We previously demonstrated that CB1 receptor is palmitoylated at cysteine 415, and that such a post-translational modification affects its biological activity. To assess the molecular mechanisms responsible for modulation of CB1 receptor function by S-palmitoylation, in this study biochemical and morphological approaches were paralleled with computational analyses. Molecular dynamics simulations suggested that this acyl chain stabilizes helix 8 as well as the interaction of CB1 receptor with membrane cholesterol. In keeping with these in silico data, experimental results showed that the non-palmitoylated CB1 receptor was unable to interact efficaciously with caveolin 1, independently of its activation state. Moreover, in contrast with the wild-type receptor, the lack of S-palmitoylation in the helix 8 made the mutant CB1 receptor completely irresponsive to agonist-induced effects in terms of both lipid raft partitioning and receptor internalization.
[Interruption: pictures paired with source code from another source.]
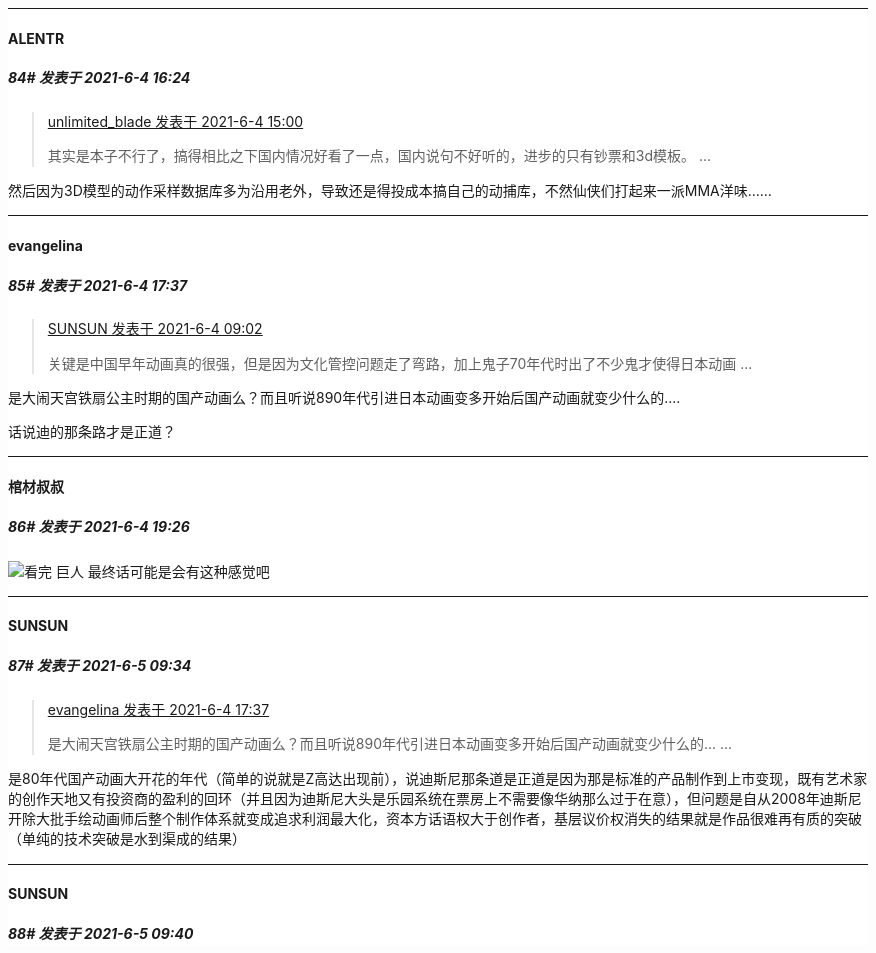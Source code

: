 
*****

####  ALENTR  
##### 84#       发表于 2021-6-4 16:24


<blockquote><a href="httphttps://bbs.saraba1st.com/2b/forum.php?mod=redirect&amp;goto=findpost&amp;pid=51473202&amp;ptid=2007759" target="_blank">unlimited_blade 发表于 2021-6-4 15:00</a>

其实是本子不行了，搞得相比之下国内情况好看了一点，国内说句不好听的，进步的只有钞票和3d模板。 ...</blockquote>
然后因为3D模型的动作采样数据库多为沿用老外，导致还是得投成本搞自己的动捕库，不然仙侠们打起来一派MMA洋味……


*****

####  evangelina  
##### 85#       发表于 2021-6-4 17:37


<blockquote><a href="httphttps://bbs.saraba1st.com/2b/forum.php?mod=redirect&amp;goto=findpost&amp;pid=51469065&amp;ptid=2007759" target="_blank">SUNSUN 发表于 2021-6-4 09:02</a>

关键是中国早年动画真的很强，但是因为文化管控问题走了弯路，加上鬼子70年代时出了不少鬼才使得日本动画 ...</blockquote>


是大闹天宫铁扇公主时期的国产动画么？而且听说890年代引进日本动画变多开始后国产动画就变少什么的....


话说迪的那条路才是正道？


*****

####  棺材叔叔  
##### 86#       发表于 2021-6-4 19:26


<img src="https://static.saraba1st.com/image/smiley/face2017/067.png" referrerpolicy="no-referrer">看完 巨人 最终话可能是会有这种感觉吧


*****

####  SUNSUN  
##### 87#       发表于 2021-6-5 09:34


<blockquote><a href="httphttps://bbs.saraba1st.com/2b/forum.php?mod=redirect&amp;goto=findpost&amp;pid=51475222&amp;ptid=2007759" target="_blank">evangelina 发表于 2021-6-4 17:37</a>

是大闹天宫铁扇公主时期的国产动画么？而且听说890年代引进日本动画变多开始后国产动画就变少什么的... ...</blockquote>
是80年代国产动画大开花的年代（简单的说就是Z高达出现前），说迪斯尼那条道是正道是因为那是标准的产品制作到上市变现，既有艺术家的创作天地又有投资商的盈利的回环（并且因为迪斯尼大头是乐园系统在票房上不需要像华纳那么过于在意），但问题是自从2008年迪斯尼开除大批手绘动画师后整个制作体系就变成追求利润最大化，资本方话语权大于创作者，基层议价权消失的结果就是作品很难再有质的突破（单纯的技术突破是水到渠成的结果）


*****

####  SUNSUN  
##### 88#       发表于 2021-6-5 09:40
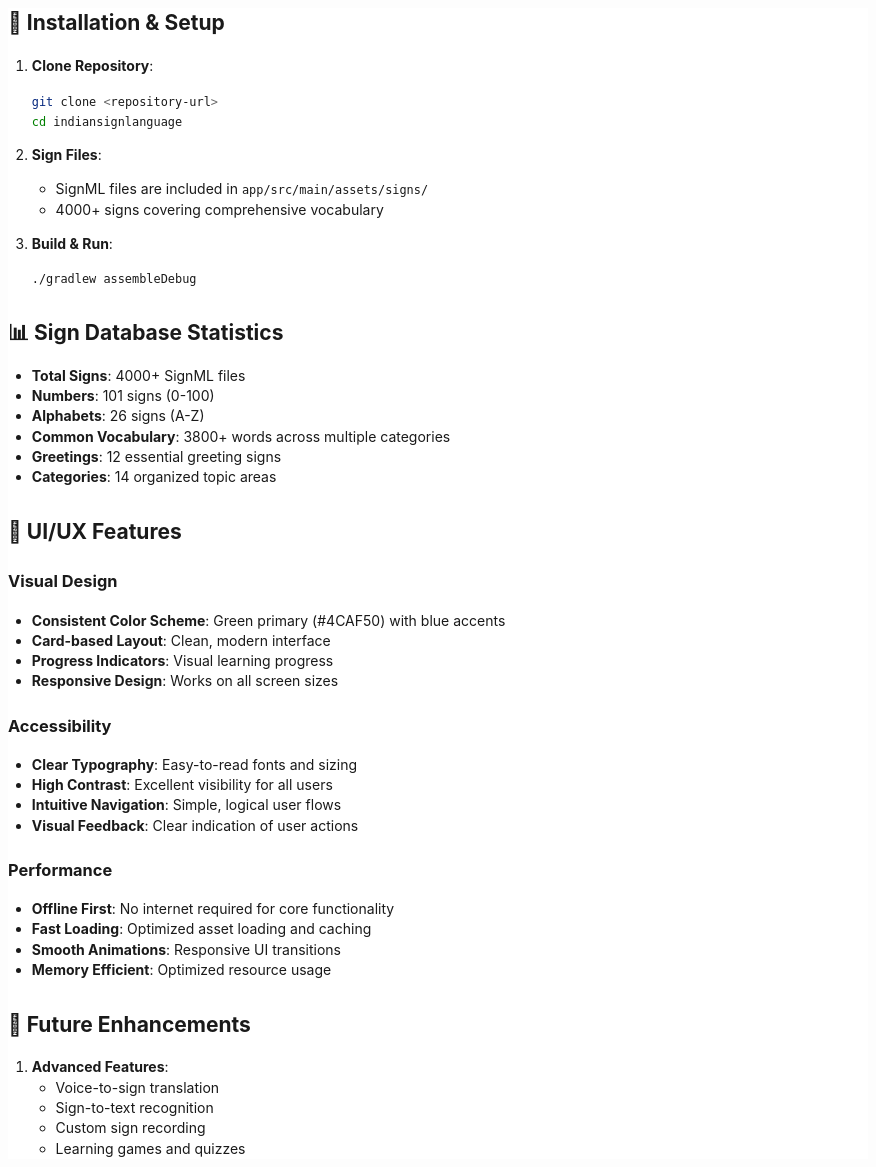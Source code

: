 ## 🔧 Installation & Setup

1. **Clone Repository**:
   ```bash
   git clone <repository-url>
   cd indiansignlanguage
   ```

2. **Sign Files**:
   - SignML files are included in `app/src/main/assets/signs/`
   - 4000+ signs covering comprehensive vocabulary

3. **Build & Run**:
   ```bash
   ./gradlew assembleDebug
   ```

## 📊 Sign Database Statistics

- **Total Signs**: 4000+ SignML files
- **Numbers**: 101 signs (0-100)
- **Alphabets**: 26 signs (A-Z)
- **Common Vocabulary**: 3800+ words across multiple categories
- **Greetings**: 12 essential greeting signs
- **Categories**: 14 organized topic areas

## 🎨 UI/UX Features

### **Visual Design**
- **Consistent Color Scheme**: Green primary (#4CAF50) with blue accents
- **Card-based Layout**: Clean, modern interface
- **Progress Indicators**: Visual learning progress
- **Responsive Design**: Works on all screen sizes

### **Accessibility**
- **Clear Typography**: Easy-to-read fonts and sizing
- **High Contrast**: Excellent visibility for all users
- **Intuitive Navigation**: Simple, logical user flows
- **Visual Feedback**: Clear indication of user actions

### **Performance**
- **Offline First**: No internet required for core functionality
- **Fast Loading**: Optimized asset loading and caching
- **Smooth Animations**: Responsive UI transitions
- **Memory Efficient**: Optimized resource usage

## 🔮 Future Enhancements

1. **Advanced Features**:
   - Voice-to-sign translation
   - Sign-to-text recognition
   - Custom sign recording
   - Learning games and quizzes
Overall, our results support the notion that palmitoylation of cysteine 415 modulates the conformational state of helix 8 and influences the interactions of CB1 receptor with cholesterol and caveolin 1, suggesting that the palmitoyl chain may serve as a functional interface for CB1 receptor localization and function. •Molecular dinamics simulations suggest a pivotal role of Cys415 palmitoylation in stabilizing H8.•Computational analyses show that specific cholesterol molecules are stabilized by the presence of the palmitoyl acyl chain.•C415A mutation impairs the receptor's ability to functionally interact with lipid rafts.•C415A mutation fully eliminates the agonist-promoted internalization of CB1 receptor.•The lack of palmitoyl chain alters the capability of CB1 to dynamically interact with caveolin 1.